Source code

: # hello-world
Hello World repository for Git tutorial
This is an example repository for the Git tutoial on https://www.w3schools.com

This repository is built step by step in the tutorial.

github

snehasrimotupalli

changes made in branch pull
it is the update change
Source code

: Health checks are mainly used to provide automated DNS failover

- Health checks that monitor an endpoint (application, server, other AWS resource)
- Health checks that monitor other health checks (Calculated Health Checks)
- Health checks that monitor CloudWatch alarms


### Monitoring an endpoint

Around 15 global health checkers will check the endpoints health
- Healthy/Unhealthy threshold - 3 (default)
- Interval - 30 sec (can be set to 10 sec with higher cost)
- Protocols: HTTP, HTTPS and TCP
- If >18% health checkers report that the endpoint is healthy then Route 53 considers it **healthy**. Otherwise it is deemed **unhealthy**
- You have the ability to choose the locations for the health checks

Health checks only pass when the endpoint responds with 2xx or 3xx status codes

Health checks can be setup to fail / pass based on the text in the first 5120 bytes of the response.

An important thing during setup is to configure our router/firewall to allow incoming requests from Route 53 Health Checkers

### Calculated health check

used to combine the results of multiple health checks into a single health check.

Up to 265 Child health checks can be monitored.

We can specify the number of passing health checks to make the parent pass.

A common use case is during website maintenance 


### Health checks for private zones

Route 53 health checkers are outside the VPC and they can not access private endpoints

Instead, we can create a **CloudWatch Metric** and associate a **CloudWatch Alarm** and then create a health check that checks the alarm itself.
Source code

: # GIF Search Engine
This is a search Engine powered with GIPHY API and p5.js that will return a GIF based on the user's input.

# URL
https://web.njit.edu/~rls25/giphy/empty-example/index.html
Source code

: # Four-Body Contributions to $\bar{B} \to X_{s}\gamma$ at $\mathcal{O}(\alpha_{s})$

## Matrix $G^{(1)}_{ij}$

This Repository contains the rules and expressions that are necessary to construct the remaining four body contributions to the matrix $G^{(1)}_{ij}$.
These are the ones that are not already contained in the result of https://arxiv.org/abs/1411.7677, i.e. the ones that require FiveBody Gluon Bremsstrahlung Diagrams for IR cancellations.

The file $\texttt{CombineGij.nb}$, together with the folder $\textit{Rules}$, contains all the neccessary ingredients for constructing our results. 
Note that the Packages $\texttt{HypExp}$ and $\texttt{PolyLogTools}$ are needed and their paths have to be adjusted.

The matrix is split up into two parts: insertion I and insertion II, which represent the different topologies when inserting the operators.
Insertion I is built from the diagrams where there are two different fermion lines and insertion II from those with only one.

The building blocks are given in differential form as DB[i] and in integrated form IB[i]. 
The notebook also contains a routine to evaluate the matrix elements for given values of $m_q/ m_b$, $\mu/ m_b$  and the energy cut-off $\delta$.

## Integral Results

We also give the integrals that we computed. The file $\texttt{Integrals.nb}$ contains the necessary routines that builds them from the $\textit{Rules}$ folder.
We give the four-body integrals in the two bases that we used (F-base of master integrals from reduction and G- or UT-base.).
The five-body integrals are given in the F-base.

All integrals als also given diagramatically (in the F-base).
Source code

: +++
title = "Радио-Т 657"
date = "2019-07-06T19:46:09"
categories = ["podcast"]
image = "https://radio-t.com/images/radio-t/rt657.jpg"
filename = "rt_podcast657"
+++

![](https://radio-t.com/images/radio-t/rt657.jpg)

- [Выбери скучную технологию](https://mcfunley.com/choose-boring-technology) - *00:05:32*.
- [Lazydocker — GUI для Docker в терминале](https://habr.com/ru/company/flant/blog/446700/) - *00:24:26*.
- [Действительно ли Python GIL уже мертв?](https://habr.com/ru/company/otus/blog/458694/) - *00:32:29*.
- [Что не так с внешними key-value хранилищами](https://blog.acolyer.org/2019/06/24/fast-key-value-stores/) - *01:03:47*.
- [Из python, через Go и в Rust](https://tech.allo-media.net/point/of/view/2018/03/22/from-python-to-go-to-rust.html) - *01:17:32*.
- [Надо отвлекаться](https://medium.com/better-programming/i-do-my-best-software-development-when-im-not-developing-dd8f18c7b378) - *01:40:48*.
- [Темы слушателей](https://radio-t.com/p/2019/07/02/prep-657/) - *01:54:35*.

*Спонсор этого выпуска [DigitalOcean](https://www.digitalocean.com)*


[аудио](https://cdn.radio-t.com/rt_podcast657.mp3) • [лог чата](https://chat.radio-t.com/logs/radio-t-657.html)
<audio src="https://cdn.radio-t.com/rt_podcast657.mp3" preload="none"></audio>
------------------------------------
Could you retype every record above exactly as given?

Source code

: # hello-world
Hello World repository for Git tutorial
This is an example repository for the Git tutoial on https://www.w3schools.com

This repository is built step by step in the tutorial.

github

snehasrimotupalli

changes made in branch pull
it is the update change
Source code

: Health checks are mainly used to provide automated DNS failover

- Health checks that monitor an endpoint (application, server, other AWS resource)
- Health checks that monitor other health checks (Calculated Health Checks)
- Health checks that monitor CloudWatch alarms


### Monitoring an endpoint

Around 15 global health checkers will check the endpoints health
- Healthy/Unhealthy threshold - 3 (default)
- Interval - 30 sec (can be set to 10 sec with higher cost)
- Protocols: HTTP, HTTPS and TCP
- If >18% health checkers report that the endpoint is healthy then Route 53 considers it **healthy**. Otherwise it is deemed **unhealthy**
- You have the ability to choose the locations for the health checks

Health checks only pass when the endpoint responds with 2xx or 3xx status codes

Health checks can be setup to fail / pass based on the text in the first 5120 bytes of the response.

An important thing during setup is to configure our router/firewall to allow incoming requests from Route 53 Health Checkers

### Calculated health check

used to combine the results of multiple health checks into a single health check.

Up to 265 Child health checks can be monitored.

We can specify the number of passing health checks to make the parent pass.

A common use case is during website maintenance 


### Health checks for private zones

Route 53 health checkers are outside the VPC and they can not access private endpoints

Instead, we can create a **CloudWatch Metric** and associate a **CloudWatch Alarm** and then create a health check that checks the alarm itself.
Source code

: # GIF Search Engine
This is a search Engine powered with GIPHY API and p5.js that will return a GIF based on the user's input.

# URL
https://web.njit.edu/~rls25/giphy/empty-example/index.html
Source code

: # Four-Body Contributions to $\bar{B} \to X_{s}\gamma$ at $\mathcal{O}(\alpha_{s})$

## Matrix $G^{(1)}_{ij}$

This Repository contains the rules and expressions that are necessary to construct the remaining four body contributions to the matrix $G^{(1)}_{ij}$.
These are the ones that are not already contained in the result of https://arxiv.org/abs/1411.7677, i.e. the ones that require FiveBody Gluon Bremsstrahlung Diagrams for IR cancellations.

The file $\texttt{CombineGij.nb}$, together with the folder $\textit{Rules}$, contains all the neccessary ingredients for constructing our results. 
Note that the Packages $\texttt{HypExp}$ and $\texttt{PolyLogTools}$ are needed and their paths have to be adjusted.

The matrix is split up into two parts: insertion I and insertion II, which represent the different topologies when inserting the operators.
Insertion I is built from the diagrams where there are two different fermion lines and insertion II from those with only one.

The building blocks are given in differential form as DB[i] and in integrated form IB[i]. 
The notebook also contains a routine to evaluate the matrix elements for given values of $m_q/ m_b$, $\mu/ m_b$  and the energy cut-off $\delta$.

## Integral Results

We also give the integrals that we computed. The file $\texttt{Integrals.nb}$ contains the necessary routines that builds them from the $\textit{Rules}$ folder.
We give the four-body integrals in the two bases that we used (F-base of master integrals from reduction and G- or UT-base.).
The five-body integrals are given in the F-base.

All integrals als also given diagramatically (in the F-base).
Source code

: +++
title = "Радио-Т 657"
date = "2019-07-06T19:46:09"
categories = ["podcast"]
image = "https://radio-t.com/images/radio-t/rt657.jpg"
filename = "rt_podcast657"
+++

![](https://radio-t.com/images/radio-t/rt657.jpg)

- [Выбери скучную технологию](https://mcfunley.com/choose-boring-technology) - *00:05:32*.
- [Lazydocker — GUI для Docker в терминале](https://habr.com/ru/company/flant/blog/446700/) - *00:24:26*.
- [Действительно ли Python GIL уже мертв?](https://habr.com/ru/company/otus/blog/458694/) - *00:32:29*.
- [Что не так с внешними key-value хранилищами](https://blog.acolyer.org/2019/06/24/fast-key-value-stores/) - *01:03:47*.
- [Из python, через Go и в Rust](https://tech.allo-media.net/point/of/view/2018/03/22/from-python-to-go-to-rust.html) - *01:17:32*.
- [Надо отвлекаться](https://medium.com/better-programming/i-do-my-best-software-development-when-im-not-developing-dd8f18c7b378) - *01:40:48*.
- [Темы слушателей](https://radio-t.com/p/2019/07/02/prep-657/) - *01:54:35*.

*Спонсор этого выпуска [DigitalOcean](https://www.digitalocean.com)*


[аудио](https://cdn.radio-t.com/rt_podcast657.mp3) • [лог чата](https://chat.radio-t.com/logs/radio-t-657.html)
<audio src="https://cdn.radio-t.com/rt_podcast657.mp3" preload="none"></audio>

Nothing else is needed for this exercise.